While AI promises to revolutionise the retail investment sector with enhanced efficiency and innovation, Esma highlights the significant risks associated with its adoption, urging for responsible innovation and investor protection.

“Although AI holds promise in improving investment strategies and client services, it also presents inherent risks, including algorithmic biases, poor data quality, and a potential lack of transparency,” Esma stated in guidance intended to steer the sector in the use of AI.

It’s not the first time that Esma has expresses concerns over AI. In February last year, the supervisory body said the impact of AI on performance models and risk management was a major risk.
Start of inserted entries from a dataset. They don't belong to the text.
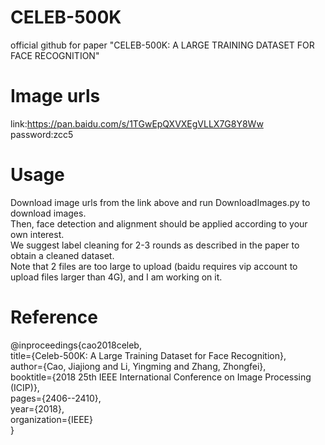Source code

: # CELEB-500K
official github for paper "CELEB-500K: A LARGE TRAINING DATASET FOR FACE RECOGNITION"
# Image urls
link:https://pan.baidu.com/s/1TGwEpQXVXEgVLLX7G8Y8Ww  password:zcc5
# Usage
Download image urls from the link above and run DownloadImages.py to download images.  
Then, face detection and alignment should be applied according to your own interest.  
We suggest label cleaning for 2-3 rounds as described in the paper to obtain a cleaned dataset.  
Note that 2 files are too large to upload (baidu requires vip account to upload files larger than 4G), and I am working on it.  
# Reference
@inproceedings{cao2018celeb,  
  title={Celeb-500K: A Large Training Dataset for Face Recognition},  
  author={Cao, Jiajiong and Li, Yingming and Zhang, Zhongfei},  
  booktitle={2018 25th IEEE International Conference on Image Processing (ICIP)},  
  pages={2406--2410},  
  year={2018},  
  organization={IEEE}  
}
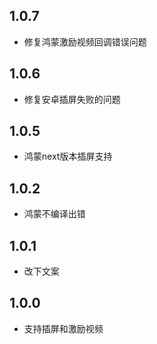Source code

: ## 1.0.7

* 修复鸿蒙激励视频回调错误问题
## 1.0.6

* 修复安卓插屏失败的问题
## 1.0.5

* 鸿蒙next版本插屏支持
## 1.0.2

* 鸿蒙不编译出错

## 1.0.1

* 改下文案

## 1.0.0

* 支持插屏和激励视频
In its latest guidance document, Esma emphasises the importance of senior management within financial service providers having a comprehensive understanding of how AI technologies are applied and utilised.

Inadequate oversight

The European regulator expressed concern over inadequate oversight in the use of AI, which could overshadow human judgment in financial markets. Complex and unpredictable market conditions might elude AI’s predictive capabilities, leading to potentially disastrous outcomes if human oversight is reduced, according to Esma.

Moreover, transparency is a significant issue. AI systems often operate as “black boxes,” making their decision-making processes opaque, even to the firms deploying them. This lack of transparency can hinder staff at all levels from understanding and effectively managing AI-driven strategies, which may compromise service quality and regulatory compliance, Esma warned.

The extensive data requirements for AI tools, including sensitive personal information, also raise substantial privacy and security concerns. Esma urges firms to implement rigorous data protection measures to prevent breaches and ensure regulatory compliance.

Algorithmic biases can contribute to the “questionable robustness” of AI outputs. Particularly in natural language processing, AI can generate factually incorrect information. Moreover, biases embedded in training data can skew AI decisions, potentially leading to misleading investment advice and overlooked risks. This phenomenon, known as “hallucinations,” can have serious implications, Esma noted.

Balanced approach

In light of these concerns, Esma advocates for a balanced approach to AI adoption, stressing the need for robust risk management and transparency. Investment firms are encouraged to maintain human oversight, enhance transparency, secure data more effectively, and continuously monitor and adjust AI systems to address biases.

Esma asserts that the focus should be on developing AI systems that enhance human capabilities without compromising ethical standards or regulatory requirements.

Closely monitor

As AI continues to evolve, Esma and national competent authorities will closely monitor developments, ready to adjust regulations as necessary to ensure investor protection and market integrity. Investment firms are urged to stay informed of these changes and proactively engage with regulatory bodies to navigate the complexities of AI responsibly.

In conclusion, while AI offers substantial promise in investment services, the risks are equally significant. By prioritising transparency, robust risk management, and human oversight, firms can harness the potential of AI while safeguarding investor confidence and protection. Responsible innovation is crucial to unlocking the benefits of AI without falling prey to its pitfalls.